Saved entries:
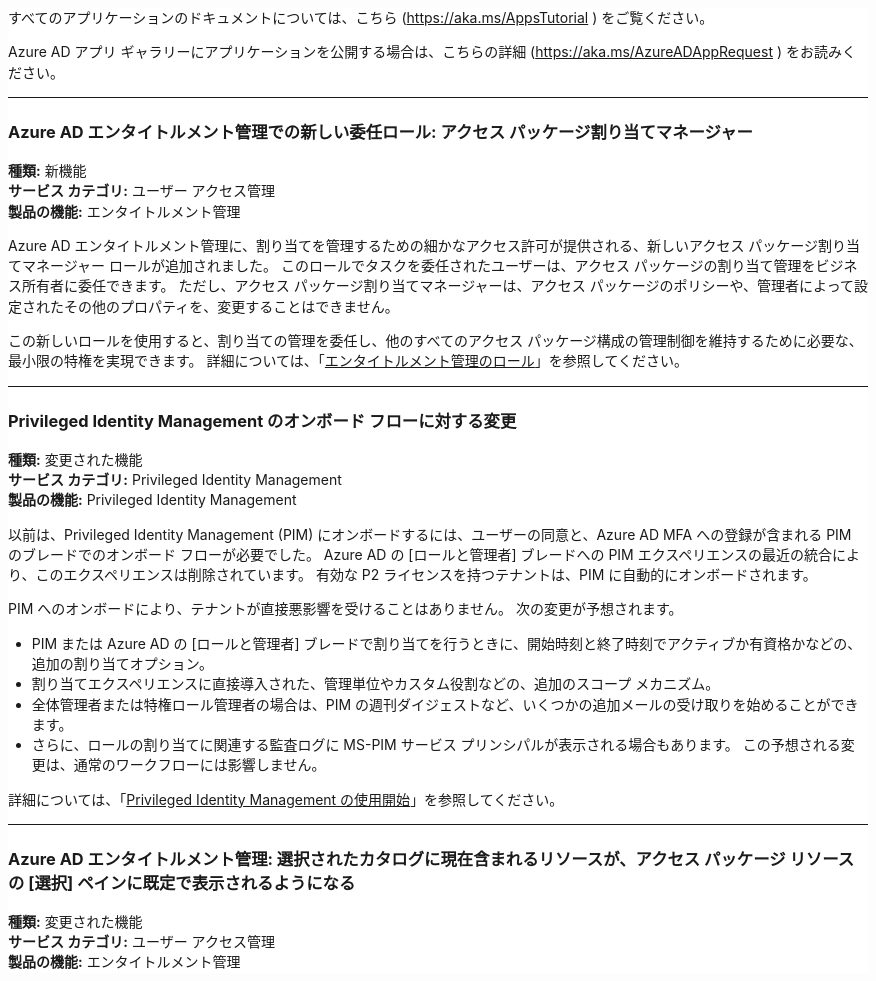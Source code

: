 すべてのアプリケーションのドキュメントについては、こちら (https://aka.ms/AppsTutorial ) をご覧ください。

Azure AD アプリ ギャラリーにアプリケーションを公開する場合は、こちらの詳細 (https://aka.ms/AzureADAppRequest ) をお読みください。

---

### <a name="new-delegation-role-in-azure-ad-entitlement-management-access-package-assignment-manager"></a>Azure AD エンタイトルメント管理での新しい委任ロール: アクセス パッケージ割り当てマネージャー

**種類:** 新機能  
**サービス カテゴリ:** ユーザー アクセス管理  
**製品の機能:** エンタイトルメント管理
 
Azure AD エンタイトルメント管理に、割り当てを管理するための細かなアクセス許可が提供される、新しいアクセス パッケージ割り当てマネージャー ロールが追加されました。 このロールでタスクを委任されたユーザーは、アクセス パッケージの割り当て管理をビジネス所有者に委任できます。 ただし、アクセス パッケージ割り当てマネージャーは、アクセス パッケージのポリシーや、管理者によって設定されたその他のプロパティを、変更することはできません。 

この新しいロールを使用すると、割り当ての管理を委任し、他のすべてのアクセス パッケージ構成の管理制御を維持するために必要な、最小限の特権を実現できます。 詳細については、「[エンタイトルメント管理のロール](../governance/entitlement-management-delegate.md#entitlement-management-roles)」を参照してください。
 
---

### <a name="changes-to-privileged-identity-managements-onboarding-flow"></a>Privileged Identity Management のオンボード フローに対する変更

**種類:** 変更された機能  
**サービス カテゴリ:** Privileged Identity Management  
**製品の機能:** Privileged Identity Management
 
以前は、Privileged Identity Management (PIM) にオンボードするには、ユーザーの同意と、Azure AD MFA への登録が含まれる PIM のブレードでのオンボード フローが必要でした。 Azure AD の [ロールと管理者] ブレードへの PIM エクスペリエンスの最近の統合により、このエクスペリエンスは削除されています。 有効な P2 ライセンスを持つテナントは、PIM に自動的にオンボードされます。

PIM へのオンボードにより、テナントが直接悪影響を受けることはありません。 次の変更が予想されます。
- PIM または Azure AD の [ロールと管理者] ブレードで割り当てを行うときに、開始時刻と終了時刻でアクティブか有資格かなどの、追加の割り当てオプション。 
- 割り当てエクスペリエンスに直接導入された、管理単位やカスタム役割などの、追加のスコープ メカニズム。 
- 全体管理者または特権ロール管理者の場合は、PIM の週刊ダイジェストなど、いくつかの追加メールの受け取りを始めることができます。 
- さらに、ロールの割り当てに関連する監査ログに MS-PIM サービス プリンシパルが表示される場合もあります。 この予想される変更は、通常のワークフローには影響しません。

 詳細については、「[Privileged Identity Management の使用開始](../privileged-identity-management/pim-getting-started.md)」を参照してください。

---

### <a name="azure-ad-entitlement-management-the-select-pane-of-access-package-resources-now-shows-by-default-the-resources-currently-in-the-selected-catalog"></a>Azure AD エンタイトルメント管理: 選択されたカタログに現在含まれるリソースが、アクセス パッケージ リソースの [選択] ペインに既定で表示されるようになる

**種類:** 変更された機能  
**サービス カテゴリ:** ユーザー アクセス管理  
**製品の機能:** エンタイトルメント管理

• _Task goal_: Transcribe exactly the lines that run from the first line of the records above through the line with "以前は、Privileged Identity Management", and include both of those lines; pictures stay out.

• _Answer to this problem_:
Source code

: すべてのアプリケーションのドキュメントについては、こちら (https://aka.ms/AppsTutorial ) をご覧ください。

Azure AD アプリ ギャラリーにアプリケーションを公開する場合は、こちらの詳細 (https://aka.ms/AzureADAppRequest ) をお読みください。

---

### <a name="new-delegation-role-in-azure-ad-entitlement-management-access-package-assignment-manager"></a>Azure AD エンタイトルメント管理での新しい委任ロール: アクセス パッケージ割り当てマネージャー

**種類:** 新機能  
**サービス カテゴリ:** ユーザー アクセス管理  
**製品の機能:** エンタイトルメント管理
 
Azure AD エンタイトルメント管理に、割り当てを管理するための細かなアクセス許可が提供される、新しいアクセス パッケージ割り当てマネージャー ロールが追加されました。 このロールでタスクを委任されたユーザーは、アクセス パッケージの割り当て管理をビジネス所有者に委任できます。 ただし、アクセス パッケージ割り当てマネージャーは、アクセス パッケージのポリシーや、管理者によって設定されたその他のプロパティを、変更することはできません。 

この新しいロールを使用すると、割り当ての管理を委任し、他のすべてのアクセス パッケージ構成の管理制御を維持するために必要な、最小限の特権を実現できます。 詳細については、「[エンタイトルメント管理のロール](../governance/entitlement-management-delegate.md#entitlement-management-roles)」を参照してください。
 
---

### <a name="changes-to-privileged-identity-managements-onboarding-flow"></a>Privileged Identity Management のオンボード フローに対する変更

**種類:** 変更された機能  
**サービス カテゴリ:** Privileged Identity Management  
**製品の機能:** Privileged Identity Management
 
以前は、Privileged Identity Management (PIM) にオンボードするには、ユーザーの同意と、Azure AD MFA への登録が含まれる PIM のブレードでのオンボード フローが必要でした。 Azure AD の [ロールと管理者] ブレードへの PIM エクスペリエンスの最近の統合により、このエクスペリエンスは削除されています。 有効な P2 ライセンスを持つテナントは、PIM に自動的にオンボードされます。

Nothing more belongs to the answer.